RECORDS PROVIDED:
..........
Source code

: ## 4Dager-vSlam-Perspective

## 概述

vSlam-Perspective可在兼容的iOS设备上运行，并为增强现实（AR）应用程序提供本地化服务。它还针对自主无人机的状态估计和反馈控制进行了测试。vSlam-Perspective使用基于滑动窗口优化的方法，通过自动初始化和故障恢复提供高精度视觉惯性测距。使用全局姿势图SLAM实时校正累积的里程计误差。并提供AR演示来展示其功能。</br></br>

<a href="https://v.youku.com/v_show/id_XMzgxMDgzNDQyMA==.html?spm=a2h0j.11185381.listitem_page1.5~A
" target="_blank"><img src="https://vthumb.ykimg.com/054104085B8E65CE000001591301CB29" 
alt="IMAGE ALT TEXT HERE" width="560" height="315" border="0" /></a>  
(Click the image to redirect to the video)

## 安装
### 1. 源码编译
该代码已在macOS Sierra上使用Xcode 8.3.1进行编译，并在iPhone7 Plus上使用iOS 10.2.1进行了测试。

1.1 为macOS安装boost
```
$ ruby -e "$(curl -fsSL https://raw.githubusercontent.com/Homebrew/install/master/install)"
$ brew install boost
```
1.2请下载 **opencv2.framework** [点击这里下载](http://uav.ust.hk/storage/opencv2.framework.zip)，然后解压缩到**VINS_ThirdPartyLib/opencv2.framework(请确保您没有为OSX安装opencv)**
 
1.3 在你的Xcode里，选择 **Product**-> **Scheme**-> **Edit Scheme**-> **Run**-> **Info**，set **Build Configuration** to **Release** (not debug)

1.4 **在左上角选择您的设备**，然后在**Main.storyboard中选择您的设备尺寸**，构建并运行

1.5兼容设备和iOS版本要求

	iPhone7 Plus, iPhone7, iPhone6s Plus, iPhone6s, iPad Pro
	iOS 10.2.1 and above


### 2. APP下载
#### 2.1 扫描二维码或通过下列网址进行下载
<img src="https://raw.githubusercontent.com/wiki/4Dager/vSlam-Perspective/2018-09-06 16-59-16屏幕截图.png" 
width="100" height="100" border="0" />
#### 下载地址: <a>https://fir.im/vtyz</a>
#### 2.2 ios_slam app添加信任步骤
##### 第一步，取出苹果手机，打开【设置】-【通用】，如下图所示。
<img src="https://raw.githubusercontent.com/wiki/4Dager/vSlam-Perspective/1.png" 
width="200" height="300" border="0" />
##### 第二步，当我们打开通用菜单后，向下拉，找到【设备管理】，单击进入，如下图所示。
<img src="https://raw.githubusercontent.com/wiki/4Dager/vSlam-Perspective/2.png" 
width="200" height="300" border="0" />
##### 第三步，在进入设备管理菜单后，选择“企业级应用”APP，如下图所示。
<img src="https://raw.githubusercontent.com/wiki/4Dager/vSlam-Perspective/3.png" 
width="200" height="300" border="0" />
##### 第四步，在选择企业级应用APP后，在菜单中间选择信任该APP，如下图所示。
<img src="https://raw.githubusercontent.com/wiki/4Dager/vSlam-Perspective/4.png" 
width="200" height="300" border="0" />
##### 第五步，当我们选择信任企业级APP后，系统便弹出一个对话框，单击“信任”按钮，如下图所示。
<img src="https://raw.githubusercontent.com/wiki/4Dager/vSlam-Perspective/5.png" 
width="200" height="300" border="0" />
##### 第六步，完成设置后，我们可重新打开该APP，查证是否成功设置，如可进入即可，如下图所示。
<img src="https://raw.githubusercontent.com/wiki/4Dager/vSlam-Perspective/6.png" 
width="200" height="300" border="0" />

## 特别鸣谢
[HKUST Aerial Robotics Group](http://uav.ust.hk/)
..........
TASK PROMPT: Check each line of the entries above for the word "如下图所示". List the ones that have it.

EXERCISE OUTPUT:
##### 第一步，取出苹果手机，打开【设置】-【通用】，如下图所示。
##### 第二步，当我们打开通用菜单后，向下拉，找到【设备管理】，单击进入，如下图所示。
##### 第三步，在进入设备管理菜单后，选择“企业级应用”APP，如下图所示。
##### 第四步，在选择企业级应用APP后，在菜单中间选择信任该APP，如下图所示。
##### 第五步，当我们选择信任企业级APP后，系统便弹出一个对话框，单击“信任”按钮，如下图所示。
##### 第六步，完成设置后，我们可重新打开该APP，查证是否成功设置，如可进入即可，如下图所示。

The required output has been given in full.